Mean area of each of the 30 sections from head, body and tail regions was taken and the pancreatic volume was estimated by multiplying with total thickness. The number of acinar cells (exocrine pancreas) per unit area was also determined. The number of islets was counted for each pancreas sample and total numbers noted. Each islet was then marked in all the 30 sections and followed through. Each individual islet length, width and thickness were counted to obtain the area and volume. Islets with more than 10 cells were considered as fully formed islets and counted. Smaller islets were also noticed (Image-Pro Plus Version 6.2, USA).
Immunohistochemistry (IHC) study: This was done for insulin presence and β-cell estimates on 4 μ paraffin sections, taken on gelatin coated slides.
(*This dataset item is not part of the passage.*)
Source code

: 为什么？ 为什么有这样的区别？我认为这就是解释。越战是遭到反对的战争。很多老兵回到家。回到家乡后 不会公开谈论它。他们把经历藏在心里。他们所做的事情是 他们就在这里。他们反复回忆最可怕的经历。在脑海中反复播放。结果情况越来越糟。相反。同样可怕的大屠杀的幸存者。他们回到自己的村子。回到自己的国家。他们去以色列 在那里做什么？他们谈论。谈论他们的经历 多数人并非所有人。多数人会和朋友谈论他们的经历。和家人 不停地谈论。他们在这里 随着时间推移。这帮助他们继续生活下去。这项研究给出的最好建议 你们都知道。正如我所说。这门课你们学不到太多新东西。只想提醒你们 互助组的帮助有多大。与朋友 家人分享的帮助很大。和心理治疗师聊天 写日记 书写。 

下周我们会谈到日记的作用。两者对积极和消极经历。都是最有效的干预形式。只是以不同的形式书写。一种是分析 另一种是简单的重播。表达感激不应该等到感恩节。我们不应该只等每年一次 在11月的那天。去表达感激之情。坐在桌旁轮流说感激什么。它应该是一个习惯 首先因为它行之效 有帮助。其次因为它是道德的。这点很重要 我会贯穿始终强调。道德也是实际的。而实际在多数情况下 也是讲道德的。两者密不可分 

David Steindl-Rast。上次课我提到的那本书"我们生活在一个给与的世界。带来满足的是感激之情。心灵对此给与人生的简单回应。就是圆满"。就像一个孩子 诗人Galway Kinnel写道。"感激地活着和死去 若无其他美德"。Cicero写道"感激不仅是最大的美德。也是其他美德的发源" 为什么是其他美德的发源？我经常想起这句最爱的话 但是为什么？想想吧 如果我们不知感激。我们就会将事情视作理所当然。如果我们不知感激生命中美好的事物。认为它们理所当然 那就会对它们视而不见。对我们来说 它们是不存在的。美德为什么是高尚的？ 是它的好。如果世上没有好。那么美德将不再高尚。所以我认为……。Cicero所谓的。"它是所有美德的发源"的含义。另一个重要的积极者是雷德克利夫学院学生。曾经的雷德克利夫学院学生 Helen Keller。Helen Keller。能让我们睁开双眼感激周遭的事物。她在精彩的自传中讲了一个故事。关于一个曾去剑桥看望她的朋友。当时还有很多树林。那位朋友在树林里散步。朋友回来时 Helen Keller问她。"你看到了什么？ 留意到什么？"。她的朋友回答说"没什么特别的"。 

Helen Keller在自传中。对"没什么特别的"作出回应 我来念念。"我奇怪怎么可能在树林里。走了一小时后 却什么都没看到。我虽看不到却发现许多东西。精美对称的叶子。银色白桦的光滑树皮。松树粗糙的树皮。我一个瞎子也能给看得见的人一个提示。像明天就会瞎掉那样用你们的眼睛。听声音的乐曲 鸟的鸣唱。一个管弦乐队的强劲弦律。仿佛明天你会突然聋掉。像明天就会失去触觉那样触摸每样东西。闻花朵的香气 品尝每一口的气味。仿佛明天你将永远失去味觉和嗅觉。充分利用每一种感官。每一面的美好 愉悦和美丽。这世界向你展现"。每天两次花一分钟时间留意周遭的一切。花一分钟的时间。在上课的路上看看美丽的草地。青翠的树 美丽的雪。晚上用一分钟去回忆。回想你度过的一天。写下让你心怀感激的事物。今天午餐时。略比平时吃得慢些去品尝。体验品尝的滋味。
From each region of a pancreatic sample (head, body and tail), three sections were studied. The staining was done with anti-insulin monoclonal antibodies (Sigma Aldrich LifeSciences, USA). Briefly, the sections were deparaffinized and hydrated following which proteinase, 3 per cent hydrogen peroxide and bovine serum albumin were applied before monoclonal primary antibody was applied at 1:800 dilution and secondary antibody (from goat) at 1:20 dilution. This was followed by addition of substrate DAB (di-amino benzidine), counterstaining with haematoxylin, clearing and mounting the slides with DPX for analysis. It was observed that apart from fully formed islets (>10 cells per islet) there were numerous others also, i.e. micro/mini islets having <10 cells (Fig. 3).
Fig. 3.
Low BMI subject - Photomicrograph of pancreas showing fully formed islets (Thick arrow) and micro islets with insulin (dark brown stain - Thin arrow). IHC × 100.
Statistical analysis: Descriptive statistics such as mean and standard deviations were calculated for all the variables studied. Comparison of mean values of all the variables was studied between UN and AN mothers using parametric statistics (Student's ‘t’ test) and nonparametric statistics (Mann- Whitney “U” test). Pearson correlations were calculated between all the variables.
Results
The mean (± standard deviation) BMI in all the 14 subjects of the study (AN -8, UN -6) was 20.2 ± 3.4 kg/m2 while the mean gestational age was 17.8 ± 1.6 wk. The mean haemoglobin and fasting blood sugar values were 9.98 ± 2.2 g/dl and 76.0 ± 28.1 mg/dl, respectively. The mean age of AN mothers was 26.87 ± 6.26 yr while that of UN mothers was 21.66 ± 2.94 yr.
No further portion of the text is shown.